── INFORMATION ──

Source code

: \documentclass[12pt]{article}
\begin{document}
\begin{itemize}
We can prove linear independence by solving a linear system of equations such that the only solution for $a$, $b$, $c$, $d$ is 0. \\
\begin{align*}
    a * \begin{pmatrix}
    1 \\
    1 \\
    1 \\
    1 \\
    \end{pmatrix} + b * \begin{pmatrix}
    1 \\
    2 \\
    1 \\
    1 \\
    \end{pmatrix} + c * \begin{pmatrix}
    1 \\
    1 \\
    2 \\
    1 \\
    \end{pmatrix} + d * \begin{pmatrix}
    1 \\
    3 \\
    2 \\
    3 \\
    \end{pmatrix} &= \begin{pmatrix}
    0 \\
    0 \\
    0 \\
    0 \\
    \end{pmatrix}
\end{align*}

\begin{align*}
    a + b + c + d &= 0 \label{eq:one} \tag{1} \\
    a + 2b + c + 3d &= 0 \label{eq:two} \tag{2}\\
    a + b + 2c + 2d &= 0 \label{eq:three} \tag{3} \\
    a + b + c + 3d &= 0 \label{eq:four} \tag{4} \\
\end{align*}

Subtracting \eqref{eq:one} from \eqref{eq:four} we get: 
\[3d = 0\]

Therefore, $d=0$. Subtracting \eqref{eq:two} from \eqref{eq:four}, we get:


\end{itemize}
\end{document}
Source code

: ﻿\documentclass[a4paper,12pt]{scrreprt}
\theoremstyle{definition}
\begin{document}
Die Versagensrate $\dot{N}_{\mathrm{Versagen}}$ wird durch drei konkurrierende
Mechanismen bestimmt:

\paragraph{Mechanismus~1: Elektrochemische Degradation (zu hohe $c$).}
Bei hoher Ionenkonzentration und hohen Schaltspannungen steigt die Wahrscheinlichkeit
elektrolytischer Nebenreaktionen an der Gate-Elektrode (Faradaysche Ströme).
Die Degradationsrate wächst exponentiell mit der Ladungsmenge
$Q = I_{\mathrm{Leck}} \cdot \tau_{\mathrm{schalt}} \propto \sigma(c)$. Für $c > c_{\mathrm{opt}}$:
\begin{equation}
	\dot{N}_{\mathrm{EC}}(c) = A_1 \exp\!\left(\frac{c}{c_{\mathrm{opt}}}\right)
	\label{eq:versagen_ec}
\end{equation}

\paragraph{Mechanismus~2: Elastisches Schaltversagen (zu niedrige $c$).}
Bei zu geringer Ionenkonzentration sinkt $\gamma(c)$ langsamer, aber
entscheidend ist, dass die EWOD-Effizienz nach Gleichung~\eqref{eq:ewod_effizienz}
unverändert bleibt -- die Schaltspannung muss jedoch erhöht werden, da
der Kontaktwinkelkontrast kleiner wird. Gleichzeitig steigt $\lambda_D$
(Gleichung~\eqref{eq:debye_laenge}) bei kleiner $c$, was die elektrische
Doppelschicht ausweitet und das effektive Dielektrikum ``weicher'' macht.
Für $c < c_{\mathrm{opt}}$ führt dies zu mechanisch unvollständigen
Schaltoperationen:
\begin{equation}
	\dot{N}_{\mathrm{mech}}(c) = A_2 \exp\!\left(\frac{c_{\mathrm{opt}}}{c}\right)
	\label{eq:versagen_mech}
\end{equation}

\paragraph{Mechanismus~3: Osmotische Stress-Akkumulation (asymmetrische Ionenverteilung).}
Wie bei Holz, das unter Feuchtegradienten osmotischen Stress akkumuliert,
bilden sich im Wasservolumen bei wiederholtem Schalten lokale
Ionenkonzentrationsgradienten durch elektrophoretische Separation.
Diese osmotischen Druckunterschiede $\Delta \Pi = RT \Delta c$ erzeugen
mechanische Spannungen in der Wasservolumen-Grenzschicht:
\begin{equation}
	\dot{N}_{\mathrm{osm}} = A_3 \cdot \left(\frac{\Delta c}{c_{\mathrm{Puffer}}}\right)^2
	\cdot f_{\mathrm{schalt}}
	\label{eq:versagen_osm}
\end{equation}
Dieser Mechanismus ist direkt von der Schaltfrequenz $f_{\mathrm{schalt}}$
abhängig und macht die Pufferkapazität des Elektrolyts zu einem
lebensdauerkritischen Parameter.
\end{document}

───

**TASK GOAL**
Reprint the entries above in full, exactly as they are.

**RESULT OF THE TASK**
Source code

: \documentclass[12pt]{article}
\begin{document}
\begin{itemize}
We can prove linear independence by solving a linear system of equations such that the only solution for $a$, $b$, $c$, $d$ is 0. \\
\begin{align*}
    a * \begin{pmatrix}
    1 \\
    1 \\
    1 \\
    1 \\
    \end{pmatrix} + b * \begin{pmatrix}
    1 \\
    2 \\
    1 \\
    1 \\
    \end{pmatrix} + c * \begin{pmatrix}
    1 \\
    1 \\
    2 \\
    1 \\
    \end{pmatrix} + d * \begin{pmatrix}
    1 \\
    3 \\
    2 \\
    3 \\
    \end{pmatrix} &= \begin{pmatrix}
    0 \\
    0 \\
    0 \\
    0 \\
    \end{pmatrix}
\end{align*}

\begin{align*}
    a + b + c + d &= 0 \label{eq:one} \tag{1} \\
    a + 2b + c + 3d &= 0 \label{eq:two} \tag{2}\\
    a + b + 2c + 2d &= 0 \label{eq:three} \tag{3} \\
    a + b + c + 3d &= 0 \label{eq:four} \tag{4} \\
\end{align*}

Subtracting \eqref{eq:one} from \eqref{eq:four} we get: 
\[3d = 0\]

Therefore, $d=0$. Subtracting \eqref{eq:two} from \eqref{eq:four}, we get:


\end{itemize}
\end{document}
Source code

: ﻿\documentclass[a4paper,12pt]{scrreprt}
\theoremstyle{definition}
\begin{document}
Die Versagensrate $\dot{N}_{\mathrm{Versagen}}$ wird durch drei konkurrierende
Mechanismen bestimmt:

\paragraph{Mechanismus~1: Elektrochemische Degradation (zu hohe $c$).}
Bei hoher Ionenkonzentration und hohen Schaltspannungen steigt die Wahrscheinlichkeit
elektrolytischer Nebenreaktionen an der Gate-Elektrode (Faradaysche Ströme).
Die Degradationsrate wächst exponentiell mit der Ladungsmenge
$Q = I_{\mathrm{Leck}} \cdot \tau_{\mathrm{schalt}} \propto \sigma(c)$. Für $c > c_{\mathrm{opt}}$:
\begin{equation}
	\dot{N}_{\mathrm{EC}}(c) = A_1 \exp\!\left(\frac{c}{c_{\mathrm{opt}}}\right)
	\label{eq:versagen_ec}
\end{equation}

\paragraph{Mechanismus~2: Elastisches Schaltversagen (zu niedrige $c$).}
Bei zu geringer Ionenkonzentration sinkt $\gamma(c)$ langsamer, aber
entscheidend ist, dass die EWOD-Effizienz nach Gleichung~\eqref{eq:ewod_effizienz}
unverändert bleibt -- die Schaltspannung muss jedoch erhöht werden, da
der Kontaktwinkelkontrast kleiner wird. Gleichzeitig steigt $\lambda_D$
(Gleichung~\eqref{eq:debye_laenge}) bei kleiner $c$, was die elektrische
Doppelschicht ausweitet und das effektive Dielektrikum ``weicher'' macht.
Für $c < c_{\mathrm{opt}}$ führt dies zu mechanisch unvollständigen
Schaltoperationen:
\begin{equation}
	\dot{N}_{\mathrm{mech}}(c) = A_2 \exp\!\left(\frac{c_{\mathrm{opt}}}{c}\right)
	\label{eq:versagen_mech}
\end{equation}

\paragraph{Mechanismus~3: Osmotische Stress-Akkumulation (asymmetrische Ionenverteilung).}
Wie bei Holz, das unter Feuchtegradienten osmotischen Stress akkumuliert,
bilden sich im Wasservolumen bei wiederholtem Schalten lokale
Ionenkonzentrationsgradienten durch elektrophoretische Separation.
Diese osmotischen Druckunterschiede $\Delta \Pi = RT \Delta c$ erzeugen
mechanische Spannungen in der Wasservolumen-Grenzschicht:
\begin{equation}
	\dot{N}_{\mathrm{osm}} = A_3 \cdot \left(\frac{\Delta c}{c_{\mathrm{Puffer}}}\right)^2
	\cdot f_{\mathrm{schalt}}
	\label{eq:versagen_osm}
\end{equation}
Dieser Mechanismus ist direkt von der Schaltfrequenz $f_{\mathrm{schalt}}$
abhängig und macht die Pufferkapazität des Elektrolyts zu einem
lebensdauerkritischen Parameter.
\end{document}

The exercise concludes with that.